Here is my question. I am getting a new rig soon, which I hope will last me a few years. On the computer, I play LOTS of games, I do 3d animation, I edit and render videos, I do a lot of photoshop and animation, I write programs, I watch youtube videos, check my email, etc etc... needless to say, I spend a lot of my time at the computer... So for someone like me, who at times requires highly intensive processing speeds (for example, playing games or more importantly animation stuff) for like 40% of the time on the computer, but on the other 60% of the time, does things that require little processing speed (like watching youtube videos or browsing forums), what would be my overclocking options?

I plan on getting an intel core i7 2600k processor.
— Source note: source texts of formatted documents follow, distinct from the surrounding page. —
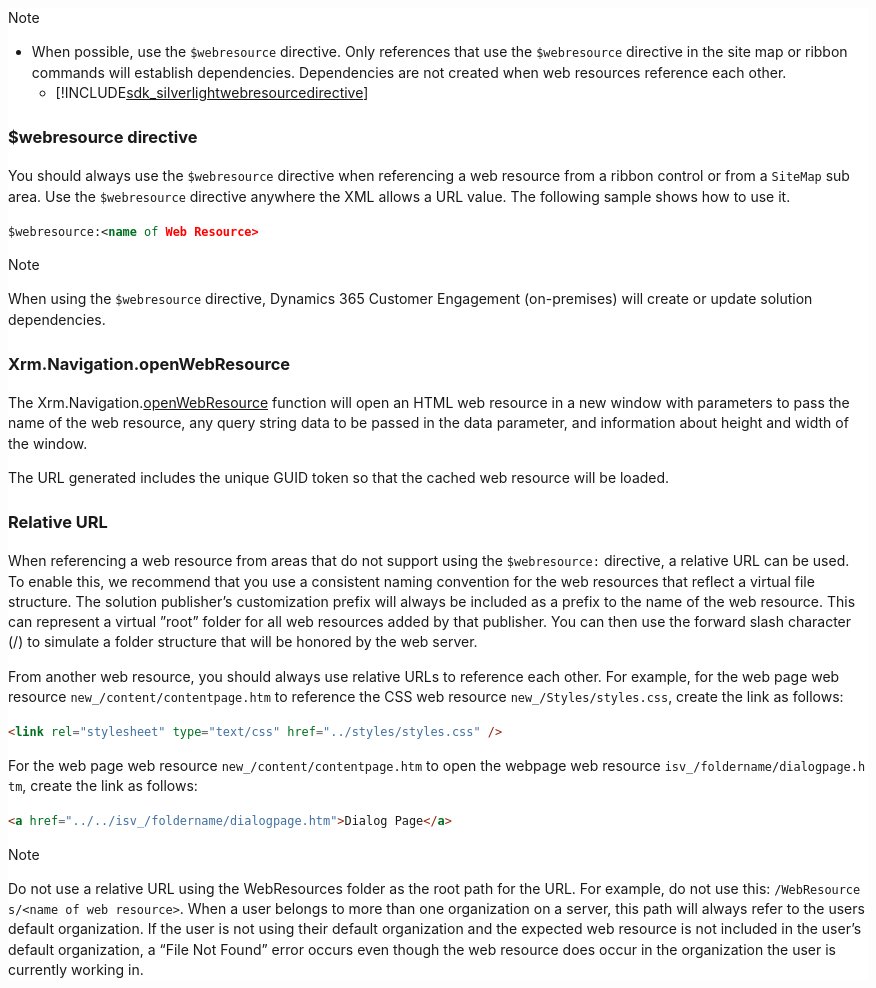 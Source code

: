 > [!NOTE]
> - When possible, use the `$webresource` directive. Only references that use the `$webresource` directive in the site map or ribbon commands will establish dependencies. Dependencies are not created when web resources reference each other.  
>   - [!INCLUDE[sdk_silverlightwebresourcedirective](../includes/sdk-silverlightwebresourcedirective.md)]  

<a name="BKMK_WebResourceDirective"></a>   
### $webresource directive  
 You should always use the `$webresource` directive when referencing a web resource from a ribbon control or from a `SiteMap` sub area. Use the `$webresource` directive anywhere the XML allows a URL value. The following sample shows how to use it.  

```xml  
$webresource:<name of Web Resource>  
```  

> [!NOTE]
>  When using the `$webresource` directive, Dynamics 365 Customer Engagement (on-premises) will create or update solution dependencies.  

### Xrm.Navigation.openWebResource  
 The Xrm.Navigation.[openWebResource](clientapi/reference/Xrm-Navigation/openWebResource.md) function will open an HTML web resource in a new window with parameters to pass the name of the web resource, any query string data to be passed in the data parameter, and information about height and width of the window.  

 The URL generated includes the unique GUID token so that the cached web resource will be loaded.  

<a name="BKMK_RelativeUrl"></a>   
### Relative URL  
 When referencing a web resource from areas that do not support using the `$webresource:` directive, a relative URL can be used. To enable this, we recommend that you use a consistent naming convention for the web resources that reflect a virtual file structure. The solution publisher’s customization prefix will always be included as a prefix to the name of the web resource. This can represent a virtual ”root” folder for all web resources added by that publisher. You can then use the forward slash character (/) to simulate a folder structure that will be honored by the web server.  

 From another web resource, you should always use relative URLs to reference each other. For example, for the web page web resource `new_/content/contentpage.htm` to reference the CSS web resource `new_/Styles/styles.css`, create the link as follows:  

```html  
<link rel="stylesheet" type="text/css" href="../styles/styles.css" />  
```  

 For the web page web resource `new_/content/contentpage.htm` to open the webpage web resource `isv_/foldername/dialogpage.htm`, create the link as follows:  

```html  
<a href="../../isv_/foldername/dialogpage.htm">Dialog Page</a>  
```  

> [!NOTE]
>  Do not use a relative URL using the WebResources folder as the root path for the URL. For example, do not use this: `/WebResources/<name of web resource>`. When a user belongs to more than one organization on a server, this path will always refer to the users default organization. If the user is not using their default organization and the expected web resource is not included in the user’s default organization, a “File Not Found” error occurs even though the web resource does occur in the organization the user is currently working in.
I don't want to have a super high overclock speed or anything, I just want a decent one that will make sure that I can run everything smoothly. I don't know a lot about how processors work and clock speeds, but is there a way that I can have a low clock speed normally, but allow my computer to go over 3.4 GHz (Maybe have a max of like 4.2 GHz) when it is required? Also, I am not too sure on how many volts or whatever to set it at. Is there a way to allow my computer to automatically use as many volts as it needs and go to whatever clock speed it needs? (Within boundaries of course)
post #2 of 17
First off, 2600k is a great choice. Next, overclocking on Sandy Bridge is amazing. Not only are you looking at really high OCs, you can also leave power saving features on such as Speedstep and C1E. As I'm typing this, my CPU is running at 1600mhz @ 0.944v. When I actually do something intensive, it instantly ramps up to my 4.7ghz OC. So basically, overclock it as much as you want. Voltage varies wildly depending on the quality of the processor and what frequency you want it running at.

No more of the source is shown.